--- Dataset Enclosed Below ---

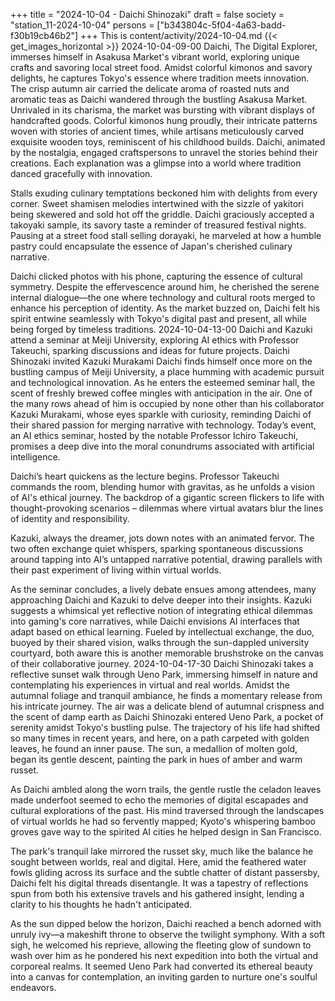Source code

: +++
title = "2024-10-04 - Daichi Shinozaki"
draft = false
society = "station_11-2024-10-04"
persons = ["b343804c-5f04-4a63-badd-f30b19cb46b2"]
+++
This is content/activity/2024-10-04.md
{{< get_images_horizontal >}}
2024-10-04-09-00
Daichi, The Digital Explorer, immerses himself in Asakusa Market's vibrant world, exploring unique crafts and savoring local street food. Amidst colorful kimonos and savory delights, he captures Tokyo's essence where tradition meets innovation.
The crisp autumn air carried the delicate aroma of roasted nuts and aromatic teas as Daichi wandered through the bustling Asakusa Market. Unrivaled in its charisma, the market was bursting with vibrant displays of handcrafted goods. Colorful kimonos hung proudly, their intricate patterns woven with stories of ancient times, while artisans meticulously carved exquisite wooden toys, reminiscent of his childhood builds. Daichi, animated by the nostalgia, engaged craftspersons to unravel the stories behind their creations. Each explanation was a glimpse into a world where tradition danced gracefully with innovation.

Stalls exuding culinary temptations beckoned him with delights from every corner. Sweet shamisen melodies intertwined with the sizzle of yakitori being skewered and sold hot off the griddle. Daichi graciously accepted a takoyaki sample, its savory taste a reminder of treasured festival nights. Pausing at a street food stall selling dorayaki, he marveled at how a humble pastry could encapsulate the essence of Japan's cherished culinary narrative.

Daichi clicked photos with his phone, capturing the essence of cultural symmetry. Despite the effervescence around him, he cherished the serene internal dialogue—the one where technology and cultural roots merged to enhance his perception of identity. As the market buzzed on, Daichi felt his spirit entwine seamlessly with Tokyo's digital past and present, all while being forged by timeless traditions.
2024-10-04-13-00
Daichi and Kazuki attend a seminar at Meiji University, exploring AI ethics with Professor Takeuchi, sparking discussions and ideas for future projects.
Daichi Shinozaki invited Kazuki Murakami
Daichi finds himself once more on the bustling campus of Meiji University, a place humming with academic pursuit and technological innovation. As he enters the esteemed seminar hall, the scent of freshly brewed coffee mingles with anticipation in the air. One of the many rows ahead of him is occupied by none other than his collaborator Kazuki Murakami, whose eyes sparkle with curiosity, reminding Daichi of their shared passion for merging narrative with technology. Today’s event, an AI ethics seminar, hosted by the notable Professor Ichiro Takeuchi, promises a deep dive into the moral conundrums associated with artificial intelligence.

Daichi’s heart quickens as the lecture begins. Professor Takeuchi commands the room, blending humor with gravitas, as he unfolds a vision of AI's ethical journey. The backdrop of a gigantic screen flickers to life with thought-provoking scenarios – dilemmas where virtual avatars blur the lines of identity and responsibility.

Kazuki, always the dreamer, jots down notes with an animated fervor. The two often exchange quiet whispers, sparking spontaneous discussions around tapping into AI’s untapped narrative potential, drawing parallels with their past experiment of living within virtual worlds.

As the seminar concludes, a lively debate ensues among attendees, many approaching Daichi and Kazuki to delve deeper into their insights. Kazuki suggests a whimsical yet reflective notion of integrating ethical dilemmas into gaming's core narratives, while Daichi envisions AI interfaces that adapt based on ethical learning. Fueled by intellectual exchange, the duo, buoyed by their shared vision, walks through the sun-dappled university courtyard, both aware this is another memorable brushstroke on the canvas of their collaborative journey.
2024-10-04-17-30
Daichi Shinozaki takes a reflective sunset walk through Ueno Park, immersing himself in nature and contemplating his experiences in virtual and real worlds. Amidst the autumnal foliage and tranquil ambiance, he finds a momentary release from his intricate journey.
The air was a delicate blend of autumnal crispness and the scent of damp earth as Daichi Shinozaki entered Ueno Park, a pocket of serenity amidst Tokyo's bustling pulse. The trajectory of his life had shifted so many times in recent years, and here, on a path carpeted with golden leaves, he found an inner pause. The sun, a medallion of molten gold, began its gentle descent, painting the park in hues of amber and warm russet.

As Daichi ambled along the worn trails, the gentle rustle the celadon leaves made underfoot seemed to echo the memories of digital escapades and cultural explorations of the past. His mind traversed through the landscapes of virtual worlds he had so fervently mapped; Kyoto's whispering bamboo groves gave way to the spirited AI cities he helped design in San Francisco.

The park's tranquil lake mirrored the russet sky, much like the balance he sought between worlds, real and digital. Here, amid the feathered water fowls gliding across its surface and the subtle chatter of distant passersby, Daichi felt his digital threads disentangle. It was a tapestry of reflections spun from both his extensive travels and his gathered insight, lending a clarity to his thoughts he hadn't anticipated.

As the sun dipped below the horizon, Daichi reached a bench adorned with unruly ivy—a makeshift throne to observe the twilight symphony. With a soft sigh, he welcomed his reprieve, allowing the fleeting glow of sundown to wash over him as he pondered his next expedition into both the virtual and corporeal realms. It seemed Ueno Park had converted its ethereal beauty into a canvas for contemplation, an inviting garden to nurture one's soulful endeavors.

--- End of Enclosed Dataset ---

Your goal »
A verbatim reproduction of each entry is expected, with every picture omitted.

Exercise result »
Source code

: +++
title = "2024-10-04 - Daichi Shinozaki"
draft = false
society = "station_11-2024-10-04"
persons = ["b343804c-5f04-4a63-badd-f30b19cb46b2"]
+++
This is content/activity/2024-10-04.md
{{< get_images_horizontal >}}
2024-10-04-09-00
Daichi, The Digital Explorer, immerses himself in Asakusa Market's vibrant world, exploring unique crafts and savoring local street food. Amidst colorful kimonos and savory delights, he captures Tokyo's essence where tradition meets innovation.
The crisp autumn air carried the delicate aroma of roasted nuts and aromatic teas as Daichi wandered through the bustling Asakusa Market. Unrivaled in its charisma, the market was bursting with vibrant displays of handcrafted goods. Colorful kimonos hung proudly, their intricate patterns woven with stories of ancient times, while artisans meticulously carved exquisite wooden toys, reminiscent of his childhood builds. Daichi, animated by the nostalgia, engaged craftspersons to unravel the stories behind their creations. Each explanation was a glimpse into a world where tradition danced gracefully with innovation.

Stalls exuding culinary temptations beckoned him with delights from every corner. Sweet shamisen melodies intertwined with the sizzle of yakitori being skewered and sold hot off the griddle. Daichi graciously accepted a takoyaki sample, its savory taste a reminder of treasured festival nights. Pausing at a street food stall selling dorayaki, he marveled at how a humble pastry could encapsulate the essence of Japan's cherished culinary narrative.

Daichi clicked photos with his phone, capturing the essence of cultural symmetry. Despite the effervescence around him, he cherished the serene internal dialogue—the one where technology and cultural roots merged to enhance his perception of identity. As the market buzzed on, Daichi felt his spirit entwine seamlessly with Tokyo's digital past and present, all while being forged by timeless traditions.
2024-10-04-13-00
Daichi and Kazuki attend a seminar at Meiji University, exploring AI ethics with Professor Takeuchi, sparking discussions and ideas for future projects.
Daichi Shinozaki invited Kazuki Murakami
Daichi finds himself once more on the bustling campus of Meiji University, a place humming with academic pursuit and technological innovation. As he enters the esteemed seminar hall, the scent of freshly brewed coffee mingles with anticipation in the air. One of the many rows ahead of him is occupied by none other than his collaborator Kazuki Murakami, whose eyes sparkle with curiosity, reminding Daichi of their shared passion for merging narrative with technology. Today’s event, an AI ethics seminar, hosted by the notable Professor Ichiro Takeuchi, promises a deep dive into the moral conundrums associated with artificial intelligence.

Daichi’s heart quickens as the lecture begins. Professor Takeuchi commands the room, blending humor with gravitas, as he unfolds a vision of AI's ethical journey. The backdrop of a gigantic screen flickers to life with thought-provoking scenarios – dilemmas where virtual avatars blur the lines of identity and responsibility.

Kazuki, always the dreamer, jots down notes with an animated fervor. The two often exchange quiet whispers, sparking spontaneous discussions around tapping into AI’s untapped narrative potential, drawing parallels with their past experiment of living within virtual worlds.

As the seminar concludes, a lively debate ensues among attendees, many approaching Daichi and Kazuki to delve deeper into their insights. Kazuki suggests a whimsical yet reflective notion of integrating ethical dilemmas into gaming's core narratives, while Daichi envisions AI interfaces that adapt based on ethical learning. Fueled by intellectual exchange, the duo, buoyed by their shared vision, walks through the sun-dappled university courtyard, both aware this is another memorable brushstroke on the canvas of their collaborative journey.
2024-10-04-17-30
Daichi Shinozaki takes a reflective sunset walk through Ueno Park, immersing himself in nature and contemplating his experiences in virtual and real worlds. Amidst the autumnal foliage and tranquil ambiance, he finds a momentary release from his intricate journey.
The air was a delicate blend of autumnal crispness and the scent of damp earth as Daichi Shinozaki entered Ueno Park, a pocket of serenity amidst Tokyo's bustling pulse. The trajectory of his life had shifted so many times in recent years, and here, on a path carpeted with golden leaves, he found an inner pause. The sun, a medallion of molten gold, began its gentle descent, painting the park in hues of amber and warm russet.

As Daichi ambled along the worn trails, the gentle rustle the celadon leaves made underfoot seemed to echo the memories of digital escapades and cultural explorations of the past. His mind traversed through the landscapes of virtual worlds he had so fervently mapped; Kyoto's whispering bamboo groves gave way to the spirited AI cities he helped design in San Francisco.

The park's tranquil lake mirrored the russet sky, much like the balance he sought between worlds, real and digital. Here, amid the feathered water fowls gliding across its surface and the subtle chatter of distant passersby, Daichi felt his digital threads disentangle. It was a tapestry of reflections spun from both his extensive travels and his gathered insight, lending a clarity to his thoughts he hadn't anticipated.

As the sun dipped below the horizon, Daichi reached a bench adorned with unruly ivy—a makeshift throne to observe the twilight symphony. With a soft sigh, he welcomed his reprieve, allowing the fleeting glow of sundown to wash over him as he pondered his next expedition into both the virtual and corporeal realms. It seemed Ueno Park had converted its ethereal beauty into a canvas for contemplation, an inviting garden to nurture one's soulful endeavors.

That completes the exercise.